Search code examples
apache-sparkamazon-redshiftavrospark-avro

How to manually load spark-redshift AVRO files into Redshift?


I have a Spark job that failed at the COPY portion of the write. I have all the output already processed in S3, but am having trouble figuring out how to manually load it.

COPY table
FROM 's3://bucket/a7da09eb-4220-4ebe-8794-e71bd53b11bd/part-'
CREDENTIALS 'aws_access_key_id=XXX;aws_secret_access_key=XXX'
format as AVRO 'auto'

In my folder there is a _SUCCESS, _committedxxx and _startedxxx file, and then 99 files all starting with the prefix part-. When I run this I get an stl_load_error -> Invalid AVRO file found. Unexpected end of AVRO file. If I take that prefix off, then I get:

[XX000] ERROR: Invalid AVRO file Detail: ----------------------------------------------- error: Invalid AVRO file code: 8001 context: Cannot init avro reader from s3 file Incorrect Avro container file magic number query: 10882709 location: avropath_request.cpp:432 process: query23_27 [pid=10653] -----------------------------------------------

Is this possible to do? It would be nice to save the processing.


Solution

  • I had the same error from Redshift.

    The COPY works after I deleted the _committedxxx and _startedxxx files (the _SUCCESS file is no problem).

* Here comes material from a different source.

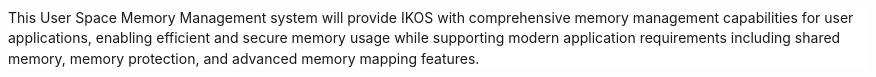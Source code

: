 
This User Space Memory Management system will provide IKOS with comprehensive memory management capabilities for user applications, enabling efficient and secure memory usage while supporting modern application requirements including shared memory, memory protection, and advanced memory mapping features.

    If you have many directories in s3, you can use the aws cli to clean them of these files:

    aws s3 rm s3://my_bucket/my/dir/ --include "_comm*" --exclude "*.avro" --exclude "*_SUCCESS" --recursive
    

    Note that the cli seems to have a bug, --include "_comm*" did not work for me. So it attempted to delete all files. Using "--exclude *.avro" does the trick. Be careful and run the command with --dryrun first!!